The UK’s Companies House has released its third report on the implementation and operation of Parts 1 to 3 of the Economic Crime and Corporate Transparency Act 2023 (ECCTA). The report covers progress over the last 12 months, including its enhanced collaboration with the Insolvency Service and His Majesty’s Revenue and Customs. ECCTA introduced important changes in the fight against financial crime, and Companies House is expected to play an increasing role in combatting and seeking to reduce the UK’s exposure to fraud. These periodic reports from Companies House shed some light on its enforcement priorities and actions.
Role of Companies House in tackling fraud
Practitioners are all too aware of the widespread attempts to use Companies House to provide cover for fraudulent activities, including through false filings, straw man directors, and use of shell companies to conceal criminal conduct. According to the report, 50% of Companies House register abuse relates to fraud and another 25% relates to illicit finance, including money laundering and sanctions evasion.
However, the introduction of updated enforcement guidance by Companies House in late 2024, alongside greater powers of investigation, enforcement, and the imposition of increased civil financial penalties has established a renewed and engaged Companies House that is responsive to company obligations and failings. The report provides an update on the steps taken to tackle economic crime and calls out address misuse (i.e. the registering of companies to an inappropriate address) as a particular compliance and enforcement focus.
In order to improve the proportion of legitimate users of Companies House, over 750,000 default letters in relation to mandatory ID verification have been sent by Companies House, with casework starting on potential Court action and some cases referred to the Insolvency Service. In addition, 783,000 Authorised Corporate Service Providers have been verified, and several thousand penalty warning notices have been issued for failing to register or update on the Register of Overseas Entities. To “cleanse the register,” Companies House has also removed from the register 119,000 officer and 95,200 People with Significant Control addresses; 22,900 documents; and 151,000 misused registered office addresses. It has also placed 920 companies on the pathway to expedited strike-off and issued 1,354 penalty warnings to “serially non-compliant companies” who have not filed an annual confirmation statement.
Dealing with the bad actors behind the kinds of enterprises that use Companies House to provide cover for fraudulent activities can be like playing whack-a-mole – as soon as one fraudulent entity is closed down, another appears. While practitioners may welcome progress in removing fraudulent entities from the Register, the key measure will be limiting the ability to make (mis)use of it in the future.
With that in mind, it is worth noting the report’s emphasis on Companies House’s sharing of intelligence with other government agencies and law enforcement partners, and its reference to “developing tech capabilities” to help it fight fraud. Companies House, the Insolvency Service, and His Majesty’s Revenue and Customs are now working together in intelligence gathering, risk profiling, and early intervention.

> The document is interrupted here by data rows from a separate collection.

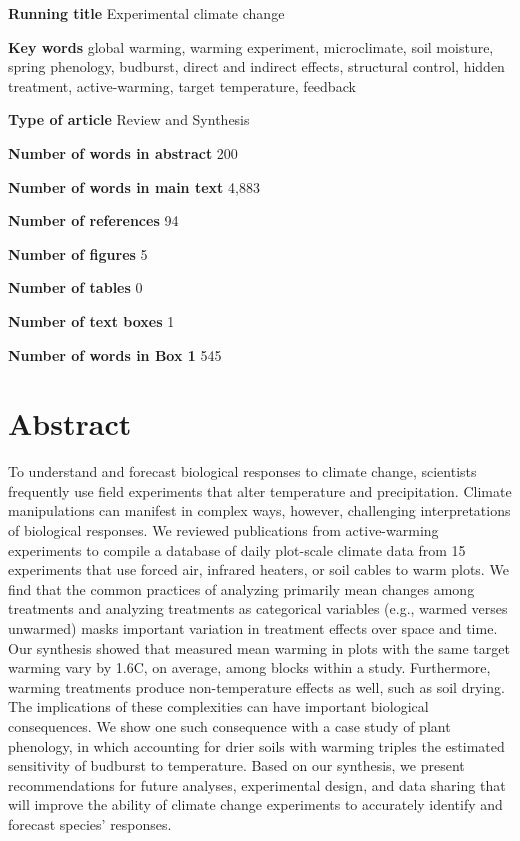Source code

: \documentclass{article}
\begin{document}
\textbf{Running title} Experimental climate change

\textbf{Key words} global warming, warming experiment, microclimate, soil moisture, spring phenology, budburst, direct and indirect effects, structural control, hidden treatment, active-warming, target temperature, feedback

\textbf{Type of article} Review and Synthesis

\textbf{Number of words in abstract} 200

\textbf{Number of words in main text} 4,883%

\textbf{Number of references} 94

\textbf{Number of figures} 5

\textbf{Number of tables} 0

\textbf{Number of text boxes} 1

\textbf{Number of words in Box 1} 545

\clearpage

\clearpage
\linenumbers



\section*{Abstract}
\par To understand and forecast biological responses to climate change, scientists frequently use field experiments that alter temperature and precipitation. Climate manipulations can manifest in complex ways, however, challenging interpretations of biological responses. We reviewed publications from active-warming experiments to compile a database of daily plot-scale climate data from 15 experiments that use forced air, infrared heaters, or soil cables to warm plots. We find that the common practices of analyzing primarily mean changes among treatments and analyzing treatments as categorical variables (e.g., warmed verses unwarmed) masks important variation in treatment effects over space and time. Our synthesis showed that measured mean warming in plots with the same target warming vary by 1.6\degree C, on average, among blocks within a study. Furthermore, warming treatments produce non-temperature effects as well, such as soil drying. The implications of these complexities can have important biological consequences. We show one such consequence with a case study of plant phenology, in which accounting for drier soils with warming triples the estimated sensitivity of budburst to temperature. Based on our synthesis, we present recommendations for future analyses, experimental design, and data sharing that will improve the ability of climate change experiments to accurately identify and forecast species' responses.
\end{document}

New powers introduced by ECCTA underpin this work, and together they are focusing on areas including intelligence sharing, pattern spotting, and “abusive phoenixism,” which is where companies are liquidated to avoid liabilities but continue their business through new entities.
What’s next
The report details some of the recent enforcement activity instigated by Companies House. For example, five companies were shut down by the High Court after filing false, and in some cases forged, accounts claiming turnovers of up to £642 million, despite having no genuine business activity. The Insolvency Service launched the investigation following referrals from Companies House, using its strengthened powers under the ECCTA. Several accounts have since been removed from the register after being deemed factually inaccurate and forged.
Proactive enforcement activity such as this may go some way to helping prevent genuine businesses from being misled by fabricated financial information and protect the integrity of the Companies House register. Accordingly, we should expect Companies House to continue to take an active role in combatting economic crime, with further enforcement action and increased cooperation with other entities.
Also on the horizon is further secondary legislation in relation to limited partnership reform, the Register of Overseas Entities and requirements regarding identity verification, and (in coordination with the Insolvency Service) a new threat-based and intelligence-led system for assessing new cases for investigation, which is a change from the prior insolvency-triggered or complaint-led position.